Un autre cadeau. Lorsque nous sommes impliqués dans une discussion argumentée, un sentiment de colère ou de contrariété peut améliorer nos facultés d'analyse d'un problème : pour réfuter la position de son vis-à-vis. Cette colère nous rend plus efficaces. Par contre elle nous rend plus sensibles à certains biais comme la provenance de notre interlocuteur (s'il est une sorte de concurrent par exemple) qui nous fait adopter un point de vue en conséquence. Bref nous devenons plus efficaces dans une direction plus facilement biaisée. Il y a du bon et du moins bon, en somme, sans compter la tendance à recourir au traditionel argument de la main dans la gueule, qui peut mener à des sommets insoupçonnés dans la dialectique. En conclusion, être en colère c'est bien mais pas souvent. Il faut que je m'en rappelle, au boulot.
Une étude sur le lien entre intelligence et richesse m'a particulièrement intéressé. Déjà, elle est présentée par "une étude réalisée dans l'Ohio auprès de 7406 américains constituant un échantillon représentatif de la société." Remarquez que le point final se situe à l'intérieur des guillemets, et j'apprends ainsi que sur le plan social, je suis représenté dans l'Ohio. C'est un statisticien qui l'a dit. On apprend que l'intelligent n'est pas riche, bien qu'il gagne mieux sa vie. En effet, il dépense plus, et l'auteur en conclut que les femmes recherchent les hommes intelligents car ils présentent la perspective de revenus "récréatifs" (sorties, voyages, cadeaux, etc.). La modestie m'interdit de révéler à ce stade que mon QI se situe entre 213 et 221, et que je suis d'un naturel récréatif. Quoi qu'il en soit, alors que j'attendais une considération sur "est-il intelligent d'accumuler de l'argent ?", le journaliste me surprend agréablement en me prodiguant des conseils de séduction (qui dans ce cas précis rime avec consommation). C'est toujours bon à prendre.

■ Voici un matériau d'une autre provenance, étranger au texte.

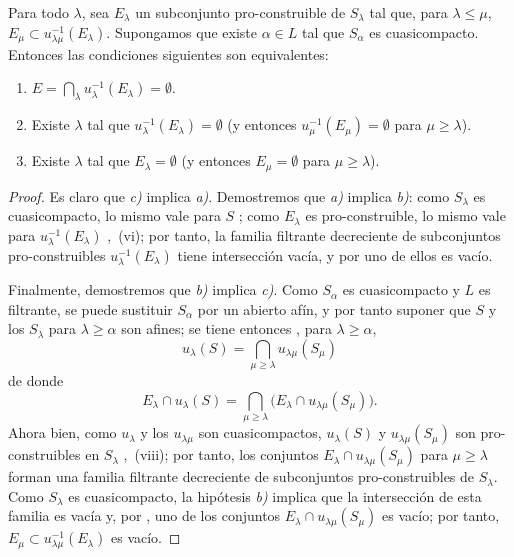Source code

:\begin{corollary}[8.3.3]
\label{IV.8.3.3-fr}
Para todo $\lambda$, sea $E_\lambda$ un subconjunto pro-construible de $S_\lambda$ tal que, para $\lambda\leq\mu$, $E_\mu\subset u_{\lambda\mu}^{-1}(E_\lambda)$.
Supongamos que existe $\alpha\in L$ tal que $S_\alpha$ es cuasicompacto.
Entonces las condiciones siguientes son equivalentes:
\begin{enumerate}[label=\emph{\alph*)}]
   \item $E=\bigcap_\lambda u_\lambda^{-1}(E_\lambda)=\emptyset$.
   \item Existe $\lambda$ tal que $u_\lambda^{-1}(E_\lambda)=\emptyset$ \textup{(y entonces $u_\mu^{-1}(E_\mu)=\emptyset$ para $\mu\geq\lambda$)}.
   \item Existe $\lambda$ tal que $E_\lambda=\emptyset$ \textup{(y entonces $E_\mu=\emptyset$ para $\mu\geq\lambda$)}.
\end{enumerate}
\end{corollary}

\begin{proof}
Es claro que \emph{c)} implica \emph{a)}.
Demostremos que \emph{a)} implica \emph{b)}: como $S_\lambda$ es cuasicompacto, lo mismo vale para $S$ ; como $E_\lambda$ es pro-construible, lo mismo vale para $u_\lambda^{-1}(E_\lambda)$ ,~(vi); por tanto, la familia filtrante decreciente de subconjuntos pro-construibles $u_\lambda^{-1}(E_\lambda)$ tiene intersección vacía, y por  uno de ellos es vacío.

Finalmente, demostremos que \emph{b)} implica \emph{c)}.
Como $S_\alpha$ es cuasicompacto y $L$ es filtrante, se puede sustituir $S_\alpha$ por un abierto afín, y por tanto suponer  que $S$ y los $S_\lambda$ para $\lambda\geq\alpha$ son afines; se tiene entonces , para $\lambda\geq\alpha$,
\[
u_\lambda(S)=\bigcap_{\mu\geq\lambda}u_{\lambda\mu}(S_\mu)
\]
de donde
\[
E_\lambda\cap u_\lambda(S)=
\bigcap_{\mu\geq\lambda}
\bigl(E_\lambda\cap u_{\lambda\mu}(S_\mu)\bigr).
\]
Ahora bien, como $u_\lambda$ y los $u_{\lambda\mu}$ son cuasicompactos, $u_\lambda(S)$ y $u_{\lambda\mu}(S_\mu)$ son pro-construibles en $S_\lambda$ ,~(viii); por tanto, los conjuntos $E_\lambda\cap u_{\lambda\mu}(S_\mu)$ para $\mu\geq\lambda$ forman una familia filtrante decreciente de subconjuntos pro-construibles de $S_\lambda$.
Como $S_\lambda$ es cuasicompacto, la hipótesis \emph{b)} implica que la intersección de esta familia es vacía y, por , uno de los conjuntos $E_\lambda\cap u_{\lambda\mu}(S_\mu)$ es vacío; por tanto, $E_\mu\subset u_{\lambda\mu}^{-1}(E_\lambda)$ es vacío.
\end{proof}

Je vous ai gardé le meilleur pour la fin. Notre journaliste pose une question d'actualité : "vous avez encore essayé d'arrêter de fumer, mais vous avez de nouveau échoué ?" Je ne suis pas concerné, j'ai réussi d'arrêter de fumer à chaque essai, et il y en a eu beaucoup. L'article s'adresse plutôt aux perdants. Il révèle que ces échecs sont peut-être dus à un tempérament colérique, attisé par le manque. On apprend donc au lecteur que s'il n'est pas foutu d'arriver à quelque chose, c'est qu'il a certaiment un caractère de merde. J'aime les revues engagées. Afin d'en avoir le coeur net, on nous propose un petit test, vingt questions, qui permet d'obtenir un score de caractère de merde. On répond de "pas du tout d'accord" (1 point) à "tout à fait d'accord" (5 points). Question 2 : "j'ai vraiment mauvais caractère" (je me suis mis zéro points). Question 7 : "je perds mes nerfs au moins une fois par semaine" (mais je les retrouve chaque matin, 1 point). Question 14 : "je me sens tendu" (il y a aussi des questions intimes, 5 points). Question 20 : "je pense que les gens essaient de profiter de moi" (car en plus d'être colérique, je suis une bonne poire, et peut-être un brin parano, 4 points). Il y a ensuite différents conseils en fonction du score total que l'on a obtenu, comme par exemple de consulter un psychologue, faire un effort, ou lire un livre qui explique comment gérer sa colère. Comme j'avais compris qu'il fallait faire le moins possible, j'ai beaucoup répondu "pas d'accord" et j'ai été félicité par ma revue ("Moins de 40 : Félicitations," etc.). Je déplore la disparition, au moment de la distribution des prix, du thème du départ, à savoir l'arrêt de la cigarette. Je crois qu'ils n'ont pas osé écrire que si on a un caractère de merde ce n'est même pas la peine d'essayer : on a une bonne raison de se planter. Il y a des limites à l'engagement dans le journalisme scientifique.